# 函数式API简介

In [3]:
from keras import Input, layers
from keras.models import Sequential, Model

In [4]:
seq_model = Sequential()
seq_model.add(layers.Dense(32, activation='relu', input_shape=(64,)))
seq_model.add(layers.Dense(32, activation='relu'))
seq_model.add(layers.Dense(10, activation='softmax'))
seq_model.summary()

Model: "sequential"
_________________________________________________________________
Layer (type)                 Output Shape              Param #   
dense (Dense)                (None, 32)                2080      
_________________________________________________________________
dense_1 (Dense)              (None, 32)                1056      
_________________________________________________________________
dense_2 (Dense)              (None, 10)                330       
Total params: 3,466
Trainable params: 3,466
Non-trainable params: 0
_________________________________________________________________


In [5]:
input_tensor = Input(shape=(64,))
x = layers.Dense(32, activation='relu')(input_tensor)
x = layers.Dense(32, activation='relu')(x)
output_tensor = layers.Dense(10, activation='softmax')(x)
model = Model(input_tensor, output_tensor)
model.summary()

Model: "model"
_________________________________________________________________
Layer (type)                 Output Shape              Param #   
input_1 (InputLayer)         [(None, 64)]              0         
_________________________________________________________________
dense_3 (Dense)              (None, 32)                2080      
_________________________________________________________________
dense_4 (Dense)              (None, 32)                1056      
_________________________________________________________________
dense_5 (Dense)              (None, 10)                330       
Total params: 3,466
Trainable params: 3,466
Non-trainable params: 0
_________________________________________________________________


## 用函数式API实现双输入问答模型

In [6]:
from keras.models import Model
from keras import layers
from keras import Input

In [9]:
text_vocab_size = 10000
ques_vocab_size = 10000
ans_vocab_size = 500

text_input = Input(shape=(None,), dtype='int32', name='text')
embedding_text = layers.Embedding(text_vocab_size, 64)(text_input)
encoded_text = layers.LSTM(32)(embedding_text)

ques_input = Input(shape=(None,), dtype='int32', name='question')
embedded_ques = layers.Embedding(ques_vocab_size, 32)(ques_input)
encoded_ques = layers.LSTM(16)(embedded_ques)

concatenated = layers.concatenate([encoded_text, encoded_ques], axis=-1)
answer = layers.Dense(ans_vocab_size, activation='softmax')(concatenated)

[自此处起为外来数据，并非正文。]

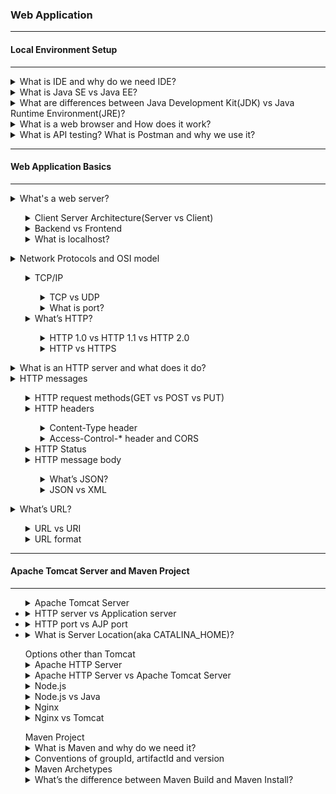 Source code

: ### Web Application
<hr />

#### Local Environment Setup

<hr />

<details>
<summary>What is IDE and why do we need IDE?</summary>
    <ul>
        <li>Integrated Development Environment</li>
        <li>Quickly navigating to a type without needing to worry about namespace, project etc</li>
        <li>Navigating to members by treating them as hyperlinks</li>
        <li>Autocompletion when you can't remember the names of all members by heart</li>
        <li>Automatic code generation</li>
        <li>Refactoring (massive one)</li>
        <li>Organise imports (automatically adding appropriate imports in Java, using directives in C#)</li>
        <li>Warning-as-you-type (i.e. some errors don't even require a compile cycle)</li>
        <li>Hovering over something to see the docs</li>
        <li>Keeping a view of files, errors/warnings/console/unit tests etc and source code all on the screen at the same time in a useful way</li>
        <li>Ease of running unit tests from the same window</li>
        <li>Integrated debugging</li>
        <li>Integrated source control</li>
        <li>Navigating to where a compile-time error or run-time exception occurred directly from the error details.</li>
    </ul> 
</details>

<details>
<summary>What is Java SE vs Java EE?</summary>
    <ul>
        <li>Java Platform, Standard Edition (Java SE) is a computing platform for development and deployment of portable code for desktop and server environments.</li>
        <li>Jakarta EE, formerly Java Platform, Enterprise Edition (Java EE) and Java 2 Platform, Enterprise Edition (J2EE) is a set of specifications, extending Java SE 8 with specifications for enterprise features such as distributed computing and web services. </li>
        <li>Java ME = Micro Edition. </li>
    </ul> 
</details>

<details>
<summary>What are differences between Java Development Kit(JDK) vs Java Runtime Environment(JRE)?</summary>
    <ul>
        <li>The JRE is the Java Runtime Environment. It is a package of everything necessary to run a compiled Java program, including the Java Virtual Machine (JVM), the Java Class Library, the java command, and other infrastructure. However, it cannot be used to create new programs.</li>
        <li>The JDK is the Java Development Kit, the full-featured SDK for Java. It has everything the JRE has, but also the compiler (javac) and tools (like javadoc and jdb). It is capable of creating and compiling programs.</li>
    </ul> 
</details>

<details>
<summary>What is a web browser and How does it work?</summary>
    <ul>
        <li>A web browser (commonly referred to as a browser) is a software application for accessing (locate, retrieve and display) information on the World Wide Web.</li>
        <li>As a client/server model, the browser is the client run on a computer that contacts the Web server and requests information. The Web server sends the information back to the Web browser which displays the results on the computer or other Internet-enabled device that supports a browser. </li>
    </ul> 
</details>

<details>
<summary>What is API testing? What is Postman and why we use it? </summary>
    <ul>
        <li>API testing is a type of software testing that involves testing application programming interfaces (APIs) directly and as part of integration testing to determine if they meet expectations for functionality, reliability, performance, and security.</li>
        <li>Postman is a great tool when trying to dissect RESTful APIs made by others or test ones you have made yourself. It offers a sleek user interface with which to make HTML requests, without the hassle of writing a bunch of code just to test an API's functionality. </li>
    </ul> 
</details>

<hr />

#### Web Application Basics

<hr />
<details>
<summary>What's a web server? </summary>
    <ul>
        <li>A web server is server software, or hardware dedicated to running this software, that can satisfy client requests on the World Wide Web. </li>
    </ul> 
</details>

<ul>
<details>
<summary>Client Server Architecture(Server vs Client) </summary>
    <ul>
        <li>Client–server model is a distributed application structure that partitions tasks or workloads between the servers (providers of a resource or service) , and clients (service requesters). </li>
    </ul> 
</details>

<details>
<summary>Backend vs Frontend </summary>
    <ul>
        <li>Front End Development: The part of a website that user interacts with directly is termed as front end. 
            <ul>
                <li>Front end Languages: HTML(Hyper Text Markup Language), CSS(Cascading Style Sheets), JavaScript. </li>
                <li>Front End Frameworks and Libraries: AngularJS/ React.js/ jQuery/ SASS </li>
            </ul>
        </li>
        <li>Backend Development: Backend is server side of the website. It stores and arranges data, and also makes sure everything on the client-side of the website works fine.
             <ul>
                 <li>Front end Languages: PHP/c++/java/python/js. </li>
                 <li>Front End Frameworks and Libraries: Express, Django, Rails, Laravel, Spring, etc. </li>
             </ul>
        </li>
    </ul> 
</details>

<details>
<summary>What is localhost? </summary>
    <ul>
localhost is a hostname that refers to the current computer used to access it. It is used to access the network services that are running on the host via the loopback network interface. Using the loopback interface bypasses any local network interface hardware.
    </ul> 
</details>

</ul>

<details>
<summary>Network Protocols and OSI model </summary>
    <ul>
        <li>Open Systems Interconnection model (OSI model) </li>
        <li> Application / Presentation / Session layer / Transport / Network / Data link / Physical layer </li>
    </ul> 
</details>

<ul>
<details>
<summary>TCP/IP </summary>
    <ul>
        <li>Transmission Control Protocol (TCP) /  Internet Protocol (IP)  </li>
        <li>The Internet protocol suite is the conceptual model and set of communications protocols used in the Internet and similar computer networks. </li>
    </ul> 
</details>

<ul>
<details>
<summary>TCP vs UDP </summary>
    <ul>
        <li> Transmission Control Protocol (TCP) is a connection-oriented protocol that computers use to communicate over the internet. It is one of the main protocols in TCP/IP networks. TCP provides error-checking and guarantees delivery of data and that packets will be delivered in the order they were sent. </li>
        <li> User Datagram Protocol (UDP) is a connectionless protocol that works just like TCP but assumes that error-checking and recovery services are not required. Instead, UDP continuously sends datagrams to the recipient whether they receive them or not. </li>
        <li> Similarity: They both work on the transport layer of the TCP/IP protocol stack and both use the IP protocol./li>
        <li> Difference: Connection and connectionless / Reliability / Flow control / Ordering / Speed</li>
        <li> Usage:
            <ul>
                <li> TCP - require high reliability where timing is less of a concern.</li>
                <li> UDP - require speed and efficiency</li>
            </ul>
        </li>
    </ul> 
</details>

<details>
<summary> What is port?</summary>
    <ul>
        <li> a port is a communication endpoint. </li>
        <li> At the software level, within an operating system, a port is a logical construct that identifies a specific process or a type of network service. </li>
        <li> Identified for each transport protocol and address combination by a 16-bit unsigned number, known as the port number.</li>
        <Li> The most common transport protocols: TCP, UDP. </Li>
    </ul> 
</details>
</ul>

<details>
<summary>What’s HTTP? </summary>
    <ul>
        <li> The Hypertext Transfer Protocol (HTTP) is an application layer protocol for distributed, collaborative, hypermedia information systems. </li>
        <li> </li>
    </ul> 
</details>

<ul>

<details>
<summary>HTTP 1.0 vs HTTP 1.1 vs HTTP 2.0 </summary>
    <ul>
        <li> 1989 / 1997 / 2015 </li>
    </ul> 
</details>

<details>
<summary>HTTP vs HTTPS </summary>
    <ul>
        <li> HTTPS means that you tunnel the HTTP protocol over TLS/SSL which encrypts the HTTP payload.</li>
    </ul> 
</details>
</ul>

</ul>

<details>
<summary>What is an HTTP server and what does it do? </summary>
    <ul>
        <li> HTTP Server AKA web server responds to requests from web browsers like firefox or chrome. </li>
        <li> The HTTP Server is the implementation of that protocol in a piece of Software.</li>
    </ul> 
</details>

<details>
<summary>HTTP messages </summary>
    <ul>
        <li> HTTP messages are how data is exchanged between a server and a client. </li>
        <li> There are two types of messages: requests sent by the client to trigger an action on the server, and responses, the answer from the server.</li>
    </ul> 
</details>

<ul>
<details>
<summary>HTTP request methods(GET vs POST vs PUT) </summary>
    <ul>
        <li> HTTP works as a request-response protocol between a client and server.</li>
        <li> GET is used to request data from a specified resource.</li>
        <li> POST is used to send data to a server to create/update a resource.</li>
        <li> PUT is used to send data to a server to create/update a resource.</li>
        <li> Difference btn POST and PUT: when calling multiple times, PUT has the same result, while POST creates the same resource multiple times. </li>
    </ul> 
</details>


<details>
<summary> HTTP headers </summary>
    <ul>
        <li> HTTP headers from a request follow the same basic structure of an HTTP header: a case-insensitive string followed by a colon (':') and a value whose structure depends upon the header. </li>
        <li> 
            <ul>
                <li> General headers, like Via, apply to the message as a whole.</li>
                <li> Request headers, like User-Agent, Accept-Type, modify the request by specifying it further (like Accept-Language), by giving context (like Referer), or by conditionally restricting it (like If-None).</li>
                <li> Representation metadata headers (formerly entity headers), like Content-Length that describe the encoding and format of the message body (only present if the message has a body).</li>
            </ul>
        </li>
    </ul> 
    <p><img src="HTTP_request_headers3.png" alt="description" width="213" height="70" /></p>
</details>

<ul>
<details>
<summary> Content-Type header</summary>
    <ul>
        <li> The Content-Type entity header is used to indicate the media type of the resource. </li>
    </ul> 
</details>

<details>
<summary> Access-Control-* header and CORS</summary>
    <ul>
        <li> Cross-Origin Resource Sharing (CORS) is an HTTP-header based mechanism that allows a server to indicate any other origins (domain, scheme, or port) than its own from which a browser should permit loading of resources. </li>
        <li> ??? </li>
    </ul> 
</details>
</ul>

<details>
<summary> HTTP Status </summary>
    <ul>
        <li> 1xx: Information </li>
        <li> 2xx: Successful </li>
        <li> 3xx: Redirection </li>
        <li> 4xx: Client Error </li>     
        <li> 5xx: Server Error</li>   
    </ul> 
</details>

<details>
<summary> HTTP message body</summary>
    <ul>
        <li> HTTP Message Body is the data bytes transmitted in an HTTP transaction message immediately following the headers if there are any. </li>
        <li> The request/response message consists of the following:
            <ul>
                <li> Request line, such as GET /logo.gif HTTP/1.1 or Status line, such as HTTP/1.1 200 OK,</li>
                <li> Headers </li>
                <li> An empty line </li>
                <li> Optional HTTP message body data </li>
            </ul>
        </li>
    </ul> 
</details>

<ul>
<details>
<summary> What’s JSON? </summary>
    <ul> JSON (JavaScript Object Notation)
        <li> JSON is a language-independent data format. It was derived from JavaScript. </li>
        <li>  JSON filenames use the extension .json. </li>
    </ul> 
</details>

<details>
<summary> JSON vs XML</summary>
    <ul> Extensible Markup Language (XML) is a markup language.
        <li> HTML displays data and describes the structure of a webpage, whereas XML stores and transfers data. </li>
        <li> HTML is a simple predefined language, while XML is a standard language that defines other languages.</li>
    </ul> 
</details>
</ul>
</ul>

<details>
<summary> What’s URL?</summary>
    <ul> Uniform Resource Locator (URL)
    </ul> 
</details>

<ul>
<details>
<summary> URL vs URI</summary>
    <ul> URI stands for Uniform Resource Identifier.
        <li> URL is a subset of URI that specifies where a resource is exists and the mechanism for retrieving it.</li>
        <li> A URI is a superset of URL that identifies a resource either by URL or URN (Uniform Resource Name) or both.</li>
    </ul> 
</details>

<details>
<summary> URL format </summary>
    <ul>
        <li> A scheme. (HTTP (without SSL) or HTTPS (with SSL))</li>
        <li> A host. Host names can also be followed by a port number.  </li>
        <li> A path.</li>
        <li> A query string.</li>
    </ul> 
</details>
</ul>

<hr />

#### Apache Tomcat Server and Maven Project

<hr />

<ul>
<details>
<summary> Apache Tomcat Server </summary>
    <ul>
        <li> </li>
    </ul> 
</details>
    
   <li>
   <details>
    <summary> HTTP server vs Application server</summary>
        <ul>
            <li> </li>
        </ul> 
   </details>
   </li>
   
   <li>   
   <details>
    <summary> HTTP port vs AJP port</summary>
        <ul>
            <li> </li>
        </ul> 
   </details>
   </li>
   
   <li>   
   <details>
    <summary> What is Server Location(aka CATALINA_HOME)?</summary>
        <ul>
            <li> </li>
        </ul> 
   </details>
   </li>
</ul>

<ul>
Options other than Tomcat

   <details>
    <summary> Apache HTTP Server </summary>
        <ul>
            <li> </li>
        </ul> 
   </details>

   <details>
        <summary> Apache HTTP Server vs Apache Tomcat Server </summary>
            <ul>
                <li> </li>
            </ul> 
   </details>


   <details>
    <summary> Node.js </summary>
        <ul>
            <li> </li>
        </ul> 
   </details>

   <details>
    <summary> Node.js vs Java </summary>
        <ul>
            <li> </li>
        </ul> 
   </details>

   <details>
    <summary> Nginx </summary>
        <ul>
            <li> </li>
        </ul> 
   </details>

   <details>
    <summary> Nginx vs Tomcat </summary>
        <ul>
            <li> </li>
        </ul> 
   </details>


</ul>

<ul> 
Maven Project

   <details>
    <summary> What is Maven and why do we need it?</summary>
        <ul>
            <li> </li>
        </ul> 
   </details>

   <details>
    <summary> Conventions of groupId, artifactId and version</summary>
        <ul>
            <li> </li>
        </ul> 
   </details>

   <details>
    <summary> Maven Archetypes</summary>
        <ul>
            <li> </li>
        </ul> 
   </details>

   <details>
    <summary> What’s the difference between Maven Build and Maven Install? </summary>
        <ul>
            <li> </li>
        </ul> 
   </details>
</ul>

model = Model([text_input, ques_input], answer)
model.compile(optimizer='rmsprop', loss='categorical_crossentropy', metrics=['acc'])

model.summary()

Model: "model_1"
__________________________________________________________________________________________________
Layer (type)                    Output Shape         Param #     Connected to                     
text (InputLayer)               [(None, None)]       0                                            
__________________________________________________________________________________________________
question (InputLayer)           [(None, None)]       0                                            
__________________________________________________________________________________________________
embedding_1 (Embedding)         (None, None, 64)     640000      text[0][0]                       
__________________________________________________________________________________________________
embedding_2 (Embedding)         (None, None, 32)     320000      question[0][0]                   
____________________________________________________________________________________________

## 将数据输入到多输入模型中

In [14]:
import numpy as np
import keras


num_samples = 10000
max_length = 100

text = np.random.randint(1, text_vocab_size, size=(num_samples, max_length))  # 生成虚构的Numpy数据
ques = np.random.randint(1, ques_vocab_size, size=(num_samples, max_length))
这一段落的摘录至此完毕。